What is needed: Scan the entries below and return each line that contains "index".

Record set:
Segment Open
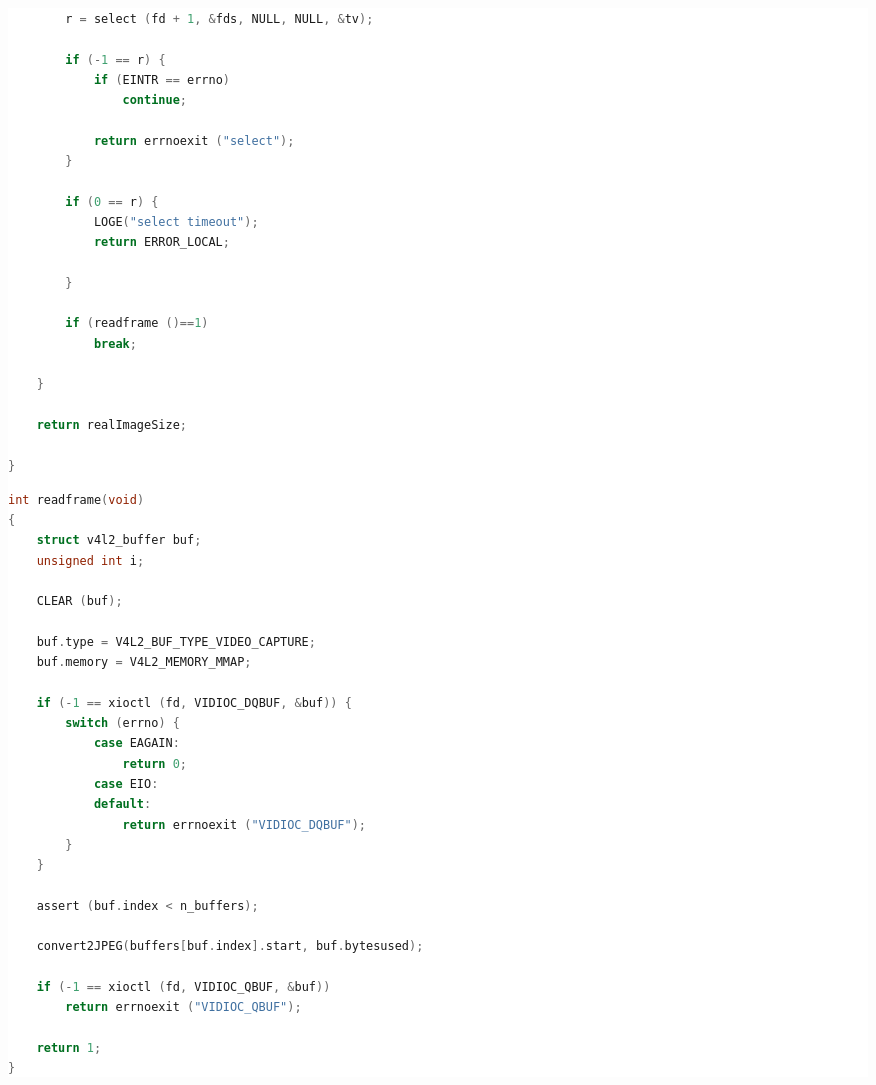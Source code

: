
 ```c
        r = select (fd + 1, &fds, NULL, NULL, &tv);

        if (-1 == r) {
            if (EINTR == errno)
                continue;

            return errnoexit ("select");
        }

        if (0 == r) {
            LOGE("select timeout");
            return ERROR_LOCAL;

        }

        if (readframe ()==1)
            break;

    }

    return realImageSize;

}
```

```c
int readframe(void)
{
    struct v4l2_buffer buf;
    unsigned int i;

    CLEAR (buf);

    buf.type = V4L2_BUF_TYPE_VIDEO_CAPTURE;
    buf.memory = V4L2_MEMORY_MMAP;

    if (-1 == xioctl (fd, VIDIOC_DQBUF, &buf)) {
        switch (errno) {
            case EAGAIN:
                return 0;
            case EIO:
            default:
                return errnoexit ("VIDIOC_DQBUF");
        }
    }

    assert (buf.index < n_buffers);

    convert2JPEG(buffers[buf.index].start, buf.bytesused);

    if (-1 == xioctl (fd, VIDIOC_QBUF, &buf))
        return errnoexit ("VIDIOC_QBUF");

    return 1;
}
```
Segment Closed
Finished exercise:
    assert (buf.index < n_buffers);
    convert2JPEG(buffers[buf.index].start, buf.bytesused);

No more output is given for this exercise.